-- TASK DESCRIPTION --
Among the records below, find each line containing the word "reflective" and copy it.

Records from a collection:
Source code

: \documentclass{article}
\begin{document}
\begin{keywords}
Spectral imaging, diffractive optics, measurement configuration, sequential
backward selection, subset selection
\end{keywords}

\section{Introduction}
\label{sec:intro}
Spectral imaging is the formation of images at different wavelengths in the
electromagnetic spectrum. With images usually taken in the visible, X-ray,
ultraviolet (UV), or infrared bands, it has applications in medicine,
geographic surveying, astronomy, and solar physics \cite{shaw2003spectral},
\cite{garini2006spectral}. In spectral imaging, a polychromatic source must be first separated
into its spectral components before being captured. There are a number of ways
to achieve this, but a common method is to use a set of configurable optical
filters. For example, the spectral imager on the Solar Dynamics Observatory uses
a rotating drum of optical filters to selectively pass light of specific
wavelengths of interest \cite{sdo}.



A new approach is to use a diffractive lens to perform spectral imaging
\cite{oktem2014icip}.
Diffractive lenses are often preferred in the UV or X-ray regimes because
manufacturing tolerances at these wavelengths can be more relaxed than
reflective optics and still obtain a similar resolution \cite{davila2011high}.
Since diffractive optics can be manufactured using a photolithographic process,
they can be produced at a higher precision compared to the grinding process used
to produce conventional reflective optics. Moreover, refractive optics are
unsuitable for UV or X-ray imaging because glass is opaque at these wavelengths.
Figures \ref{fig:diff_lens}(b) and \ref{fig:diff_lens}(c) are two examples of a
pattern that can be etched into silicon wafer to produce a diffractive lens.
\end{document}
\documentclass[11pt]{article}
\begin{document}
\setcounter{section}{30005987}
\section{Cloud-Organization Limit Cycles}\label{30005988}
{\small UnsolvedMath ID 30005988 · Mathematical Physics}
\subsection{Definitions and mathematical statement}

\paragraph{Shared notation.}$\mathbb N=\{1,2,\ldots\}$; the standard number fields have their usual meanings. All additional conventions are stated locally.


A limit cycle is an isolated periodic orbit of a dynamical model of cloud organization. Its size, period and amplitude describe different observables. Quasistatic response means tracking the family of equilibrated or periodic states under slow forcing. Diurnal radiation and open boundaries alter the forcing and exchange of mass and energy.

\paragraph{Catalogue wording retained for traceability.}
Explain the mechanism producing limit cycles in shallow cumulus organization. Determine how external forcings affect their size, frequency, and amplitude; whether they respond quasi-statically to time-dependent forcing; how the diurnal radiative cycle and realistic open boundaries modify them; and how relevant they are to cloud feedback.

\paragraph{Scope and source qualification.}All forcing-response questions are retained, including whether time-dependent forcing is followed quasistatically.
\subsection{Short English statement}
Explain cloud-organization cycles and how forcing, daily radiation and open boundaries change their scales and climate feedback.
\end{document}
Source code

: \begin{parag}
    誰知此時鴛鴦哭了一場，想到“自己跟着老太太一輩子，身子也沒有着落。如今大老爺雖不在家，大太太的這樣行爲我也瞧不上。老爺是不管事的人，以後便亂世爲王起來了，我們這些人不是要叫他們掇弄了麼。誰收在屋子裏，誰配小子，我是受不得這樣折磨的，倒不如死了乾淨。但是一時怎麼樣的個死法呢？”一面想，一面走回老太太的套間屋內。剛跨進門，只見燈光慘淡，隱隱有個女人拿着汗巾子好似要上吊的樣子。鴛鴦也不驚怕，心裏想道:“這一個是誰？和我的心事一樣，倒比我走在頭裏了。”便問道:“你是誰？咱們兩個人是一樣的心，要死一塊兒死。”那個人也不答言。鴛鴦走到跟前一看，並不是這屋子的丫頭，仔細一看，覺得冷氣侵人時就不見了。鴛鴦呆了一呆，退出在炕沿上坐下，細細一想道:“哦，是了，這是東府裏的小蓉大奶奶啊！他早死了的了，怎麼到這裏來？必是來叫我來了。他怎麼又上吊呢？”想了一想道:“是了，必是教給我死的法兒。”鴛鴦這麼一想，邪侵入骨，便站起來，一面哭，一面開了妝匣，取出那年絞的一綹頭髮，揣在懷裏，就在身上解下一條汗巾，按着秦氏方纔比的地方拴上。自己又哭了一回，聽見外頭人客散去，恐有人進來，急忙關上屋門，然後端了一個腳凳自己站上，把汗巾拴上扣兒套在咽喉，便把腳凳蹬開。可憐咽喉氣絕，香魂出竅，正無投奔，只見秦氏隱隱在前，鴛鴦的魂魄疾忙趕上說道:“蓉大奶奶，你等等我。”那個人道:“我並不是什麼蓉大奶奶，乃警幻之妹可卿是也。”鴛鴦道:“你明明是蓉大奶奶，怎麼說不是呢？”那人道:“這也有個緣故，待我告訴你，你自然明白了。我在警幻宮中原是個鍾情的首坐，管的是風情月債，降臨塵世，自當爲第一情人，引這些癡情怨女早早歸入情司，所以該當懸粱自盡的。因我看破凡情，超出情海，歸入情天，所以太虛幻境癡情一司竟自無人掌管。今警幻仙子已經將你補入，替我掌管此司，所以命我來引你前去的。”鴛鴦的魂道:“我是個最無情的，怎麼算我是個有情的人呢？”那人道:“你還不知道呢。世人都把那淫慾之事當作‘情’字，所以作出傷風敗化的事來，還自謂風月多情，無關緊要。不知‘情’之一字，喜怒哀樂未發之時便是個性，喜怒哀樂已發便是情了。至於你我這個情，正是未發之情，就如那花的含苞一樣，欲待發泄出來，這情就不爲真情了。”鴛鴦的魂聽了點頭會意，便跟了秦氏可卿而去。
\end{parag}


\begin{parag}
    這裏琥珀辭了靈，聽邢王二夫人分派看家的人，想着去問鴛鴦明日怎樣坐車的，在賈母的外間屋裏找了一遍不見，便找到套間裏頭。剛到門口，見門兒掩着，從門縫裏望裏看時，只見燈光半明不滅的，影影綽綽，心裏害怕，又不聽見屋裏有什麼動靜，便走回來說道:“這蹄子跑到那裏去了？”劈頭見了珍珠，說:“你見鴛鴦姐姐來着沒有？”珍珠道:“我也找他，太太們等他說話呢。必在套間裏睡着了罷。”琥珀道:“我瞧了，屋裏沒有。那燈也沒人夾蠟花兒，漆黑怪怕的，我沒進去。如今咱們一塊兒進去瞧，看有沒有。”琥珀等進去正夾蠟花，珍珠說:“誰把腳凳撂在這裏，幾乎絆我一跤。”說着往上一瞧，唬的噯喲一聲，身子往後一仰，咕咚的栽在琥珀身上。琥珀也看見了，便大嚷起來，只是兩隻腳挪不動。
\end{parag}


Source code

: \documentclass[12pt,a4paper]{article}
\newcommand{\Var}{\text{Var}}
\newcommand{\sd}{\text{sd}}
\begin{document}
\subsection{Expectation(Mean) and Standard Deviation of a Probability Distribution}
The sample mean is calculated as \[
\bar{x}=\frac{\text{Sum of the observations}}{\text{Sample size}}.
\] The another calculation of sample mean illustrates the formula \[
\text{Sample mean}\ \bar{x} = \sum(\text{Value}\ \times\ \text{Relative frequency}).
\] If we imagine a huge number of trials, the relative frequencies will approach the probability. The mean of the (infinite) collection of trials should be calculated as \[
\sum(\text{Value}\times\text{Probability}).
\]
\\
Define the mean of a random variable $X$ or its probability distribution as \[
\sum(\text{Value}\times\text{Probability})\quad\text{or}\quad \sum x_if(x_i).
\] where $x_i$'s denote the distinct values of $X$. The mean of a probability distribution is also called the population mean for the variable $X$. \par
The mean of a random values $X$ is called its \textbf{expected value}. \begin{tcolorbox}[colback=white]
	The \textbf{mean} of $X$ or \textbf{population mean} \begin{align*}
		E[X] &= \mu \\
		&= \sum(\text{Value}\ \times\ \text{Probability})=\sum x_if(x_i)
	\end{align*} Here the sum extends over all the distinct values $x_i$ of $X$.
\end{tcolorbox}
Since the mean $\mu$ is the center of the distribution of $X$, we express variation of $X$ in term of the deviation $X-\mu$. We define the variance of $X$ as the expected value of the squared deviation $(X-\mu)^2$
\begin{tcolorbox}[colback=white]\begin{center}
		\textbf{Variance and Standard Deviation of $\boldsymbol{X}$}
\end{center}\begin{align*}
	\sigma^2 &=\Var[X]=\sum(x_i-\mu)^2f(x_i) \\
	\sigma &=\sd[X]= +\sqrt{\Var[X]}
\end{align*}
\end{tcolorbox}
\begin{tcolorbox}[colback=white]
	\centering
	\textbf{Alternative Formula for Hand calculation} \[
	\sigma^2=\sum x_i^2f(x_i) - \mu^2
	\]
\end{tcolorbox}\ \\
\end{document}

-- RESPONSE --
reflective optics and still obtain a similar resolution \cite{davila2011high}.
to produce conventional reflective optics. Moreover, refractive optics are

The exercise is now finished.